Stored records

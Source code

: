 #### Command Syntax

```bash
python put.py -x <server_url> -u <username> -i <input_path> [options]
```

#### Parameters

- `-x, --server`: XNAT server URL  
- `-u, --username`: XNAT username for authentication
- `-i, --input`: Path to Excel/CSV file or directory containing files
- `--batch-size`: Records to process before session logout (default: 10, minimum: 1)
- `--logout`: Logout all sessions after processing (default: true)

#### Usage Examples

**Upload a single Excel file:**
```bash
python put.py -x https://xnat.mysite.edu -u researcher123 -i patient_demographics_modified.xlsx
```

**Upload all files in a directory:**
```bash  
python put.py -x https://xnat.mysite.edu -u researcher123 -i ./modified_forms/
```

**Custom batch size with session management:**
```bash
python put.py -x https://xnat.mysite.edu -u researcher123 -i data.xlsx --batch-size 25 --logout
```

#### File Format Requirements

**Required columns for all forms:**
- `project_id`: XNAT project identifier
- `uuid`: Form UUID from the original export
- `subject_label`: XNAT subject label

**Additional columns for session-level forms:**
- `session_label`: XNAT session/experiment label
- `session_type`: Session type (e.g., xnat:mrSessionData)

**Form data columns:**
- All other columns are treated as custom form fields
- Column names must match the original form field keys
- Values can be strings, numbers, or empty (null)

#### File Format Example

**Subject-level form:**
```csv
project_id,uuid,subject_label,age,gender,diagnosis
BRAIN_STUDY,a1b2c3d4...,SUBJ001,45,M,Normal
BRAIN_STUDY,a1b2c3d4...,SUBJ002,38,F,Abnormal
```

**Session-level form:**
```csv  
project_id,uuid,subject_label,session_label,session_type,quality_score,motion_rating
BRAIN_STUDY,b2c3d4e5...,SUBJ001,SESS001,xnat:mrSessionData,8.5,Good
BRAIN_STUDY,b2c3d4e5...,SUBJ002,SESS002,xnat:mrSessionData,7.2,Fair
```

**WHAT IS REQUIRED:** Write out every entry again, keeping each line exactly the same.

**RESULT OF THE EXERCISE:**
Source code

: #### Command Syntax

```bash
python put.py -x <server_url> -u <username> -i <input_path> [options]
```

#### Parameters

- `-x, --server`: XNAT server URL  
- `-u, --username`: XNAT username for authentication
- `-i, --input`: Path to Excel/CSV file or directory containing files
- `--batch-size`: Records to process before session logout (default: 10, minimum: 1)
- `--logout`: Logout all sessions after processing (default: true)

#### Usage Examples

**Upload a single Excel file:**
```bash
python put.py -x https://xnat.mysite.edu -u researcher123 -i patient_demographics_modified.xlsx
```

**Upload all files in a directory:**
```bash  
python put.py -x https://xnat.mysite.edu -u researcher123 -i ./modified_forms/
```

**Custom batch size with session management:**
```bash
python put.py -x https://xnat.mysite.edu -u researcher123 -i data.xlsx --batch-size 25 --logout
```

#### File Format Requirements

**Required columns for all forms:**
- `project_id`: XNAT project identifier
- `uuid`: Form UUID from the original export
- `subject_label`: XNAT subject label

**Additional columns for session-level forms:**
- `session_label`: XNAT session/experiment label
- `session_type`: Session type (e.g., xnat:mrSessionData)

**Form data columns:**
- All other columns are treated as custom form fields
- Column names must match the original form field keys
- Values can be strings, numbers, or empty (null)

#### File Format Example

**Subject-level form:**
```csv
project_id,uuid,subject_label,age,gender,diagnosis
BRAIN_STUDY,a1b2c3d4...,SUBJ001,45,M,Normal
BRAIN_STUDY,a1b2c3d4...,SUBJ002,38,F,Abnormal
```

**Session-level form:**
```csv  
project_id,uuid,subject_label,session_label,session_type,quality_score,motion_rating
BRAIN_STUDY,b2c3d4e5...,SUBJ001,SESS001,xnat:mrSessionData,8.5,Good
BRAIN_STUDY,b2c3d4e5...,SUBJ002,SESS002,xnat:mrSessionData,7.2,Fair
```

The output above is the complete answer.